[[ DATA FOR PROCESSING, beginning ]]
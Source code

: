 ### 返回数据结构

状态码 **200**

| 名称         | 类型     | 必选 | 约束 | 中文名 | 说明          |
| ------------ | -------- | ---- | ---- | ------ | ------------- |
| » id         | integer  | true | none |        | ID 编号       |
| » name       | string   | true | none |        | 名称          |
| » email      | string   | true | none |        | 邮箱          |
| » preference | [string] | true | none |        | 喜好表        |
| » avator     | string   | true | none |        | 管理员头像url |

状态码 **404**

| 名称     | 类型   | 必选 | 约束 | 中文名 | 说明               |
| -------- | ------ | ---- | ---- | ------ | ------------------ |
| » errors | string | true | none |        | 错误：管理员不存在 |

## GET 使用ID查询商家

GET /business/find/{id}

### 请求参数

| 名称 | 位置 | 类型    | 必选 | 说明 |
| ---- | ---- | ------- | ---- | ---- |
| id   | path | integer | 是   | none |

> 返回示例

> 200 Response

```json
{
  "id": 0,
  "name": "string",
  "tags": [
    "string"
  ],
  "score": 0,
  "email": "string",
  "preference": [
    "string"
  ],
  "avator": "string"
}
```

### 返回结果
[[ DATA FOR PROCESSING, end ]]
[[ DATA FOR PROCESSING, beginning ]]
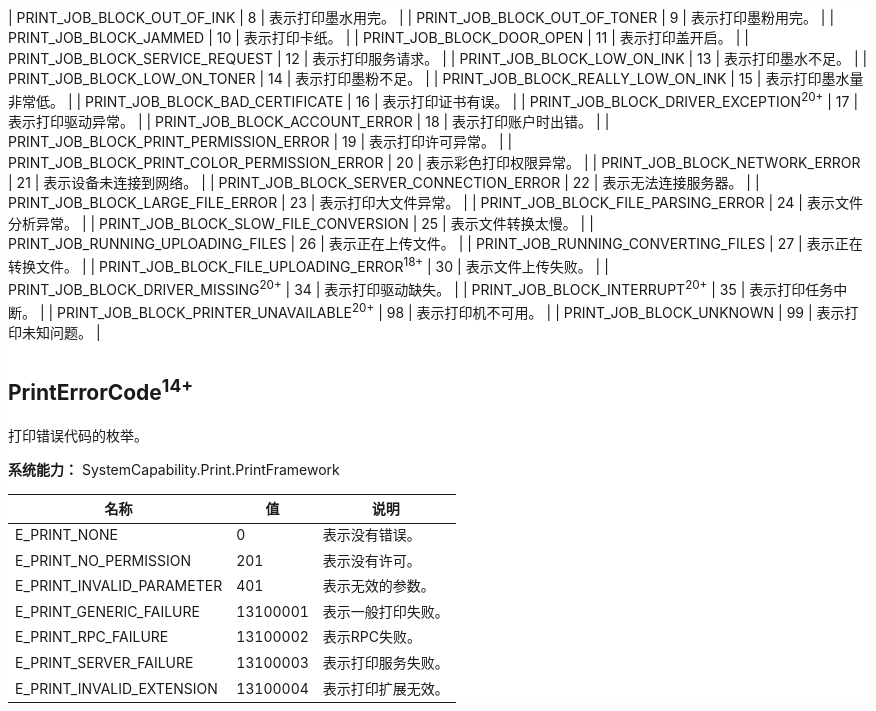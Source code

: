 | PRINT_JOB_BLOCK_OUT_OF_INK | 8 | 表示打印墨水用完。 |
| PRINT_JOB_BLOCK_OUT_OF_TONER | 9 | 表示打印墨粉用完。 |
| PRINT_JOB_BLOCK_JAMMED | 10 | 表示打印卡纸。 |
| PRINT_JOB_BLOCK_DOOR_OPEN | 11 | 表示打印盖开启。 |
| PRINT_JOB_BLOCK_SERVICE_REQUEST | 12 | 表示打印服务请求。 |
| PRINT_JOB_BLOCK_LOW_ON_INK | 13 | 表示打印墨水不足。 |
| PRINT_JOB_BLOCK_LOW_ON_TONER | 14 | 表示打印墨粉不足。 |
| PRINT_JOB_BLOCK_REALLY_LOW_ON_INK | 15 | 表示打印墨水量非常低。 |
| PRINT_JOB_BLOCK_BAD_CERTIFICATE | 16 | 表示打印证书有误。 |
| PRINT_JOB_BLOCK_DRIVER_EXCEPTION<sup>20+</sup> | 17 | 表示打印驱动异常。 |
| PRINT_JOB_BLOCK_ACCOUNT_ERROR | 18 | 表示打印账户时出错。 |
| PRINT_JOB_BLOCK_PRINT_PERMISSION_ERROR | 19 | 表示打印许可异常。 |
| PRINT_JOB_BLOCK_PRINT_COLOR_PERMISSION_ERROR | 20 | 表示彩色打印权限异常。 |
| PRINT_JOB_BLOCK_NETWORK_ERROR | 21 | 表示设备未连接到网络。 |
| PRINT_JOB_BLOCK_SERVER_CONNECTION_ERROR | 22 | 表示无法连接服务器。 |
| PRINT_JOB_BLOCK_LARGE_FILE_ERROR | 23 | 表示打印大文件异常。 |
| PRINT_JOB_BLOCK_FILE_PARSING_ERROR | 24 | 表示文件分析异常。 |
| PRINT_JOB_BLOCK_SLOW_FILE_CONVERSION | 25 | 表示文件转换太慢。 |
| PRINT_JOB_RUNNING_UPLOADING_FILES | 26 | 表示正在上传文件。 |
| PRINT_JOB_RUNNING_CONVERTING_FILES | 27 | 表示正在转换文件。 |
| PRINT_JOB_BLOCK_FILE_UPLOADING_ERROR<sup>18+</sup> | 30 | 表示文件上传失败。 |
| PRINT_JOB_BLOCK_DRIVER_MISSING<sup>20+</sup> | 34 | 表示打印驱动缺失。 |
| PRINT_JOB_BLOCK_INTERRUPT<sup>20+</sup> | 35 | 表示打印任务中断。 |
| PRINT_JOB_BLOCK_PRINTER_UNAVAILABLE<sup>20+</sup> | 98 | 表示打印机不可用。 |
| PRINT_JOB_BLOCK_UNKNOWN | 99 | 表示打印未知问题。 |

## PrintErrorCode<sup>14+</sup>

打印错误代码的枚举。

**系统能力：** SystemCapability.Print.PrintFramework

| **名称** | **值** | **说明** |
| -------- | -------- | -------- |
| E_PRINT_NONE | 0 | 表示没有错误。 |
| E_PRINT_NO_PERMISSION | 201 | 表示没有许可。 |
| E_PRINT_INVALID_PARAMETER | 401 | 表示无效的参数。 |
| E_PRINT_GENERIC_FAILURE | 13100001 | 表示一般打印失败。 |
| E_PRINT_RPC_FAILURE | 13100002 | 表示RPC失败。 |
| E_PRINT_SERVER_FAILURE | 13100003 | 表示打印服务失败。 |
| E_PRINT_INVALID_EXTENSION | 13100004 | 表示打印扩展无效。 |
[[ DATA FOR PROCESSING, end ]]
[[ DATA FOR PROCESSING, beginning ]]
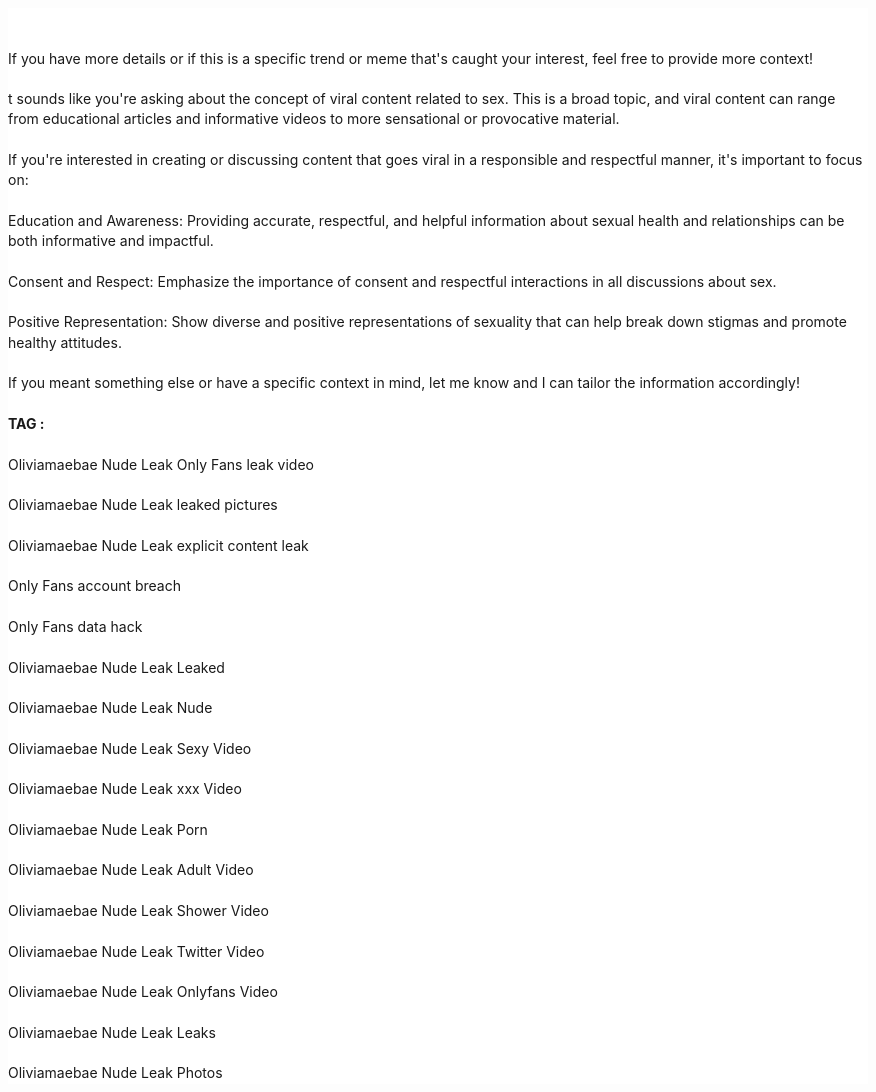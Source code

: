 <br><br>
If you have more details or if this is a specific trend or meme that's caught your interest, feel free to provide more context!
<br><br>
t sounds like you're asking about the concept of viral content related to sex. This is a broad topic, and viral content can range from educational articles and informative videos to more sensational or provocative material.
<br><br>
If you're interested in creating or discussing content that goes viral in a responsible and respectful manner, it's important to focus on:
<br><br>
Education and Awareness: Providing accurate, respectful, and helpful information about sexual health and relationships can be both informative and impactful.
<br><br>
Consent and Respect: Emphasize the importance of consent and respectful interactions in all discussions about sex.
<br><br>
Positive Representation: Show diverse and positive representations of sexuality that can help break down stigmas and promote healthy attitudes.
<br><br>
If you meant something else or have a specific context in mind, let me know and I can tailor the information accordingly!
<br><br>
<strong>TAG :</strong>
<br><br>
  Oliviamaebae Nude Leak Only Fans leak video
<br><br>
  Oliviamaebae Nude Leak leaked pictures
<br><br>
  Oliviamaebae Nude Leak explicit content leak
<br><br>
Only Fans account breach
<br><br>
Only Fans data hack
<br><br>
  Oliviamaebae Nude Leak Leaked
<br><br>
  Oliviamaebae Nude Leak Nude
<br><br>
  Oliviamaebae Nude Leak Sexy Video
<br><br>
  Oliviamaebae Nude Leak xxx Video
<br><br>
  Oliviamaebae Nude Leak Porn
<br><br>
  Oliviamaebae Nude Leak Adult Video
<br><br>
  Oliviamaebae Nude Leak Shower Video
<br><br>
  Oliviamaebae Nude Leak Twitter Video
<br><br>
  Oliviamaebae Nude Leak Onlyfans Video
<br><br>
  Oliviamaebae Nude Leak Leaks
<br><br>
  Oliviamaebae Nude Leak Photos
[[ DATA FOR PROCESSING, end ]]
EXERCISE DIRECTIONS = Looking at the entries above, state the number of lines that contain "about" and add nothing more.

ANSWER TO THIS TASK = 3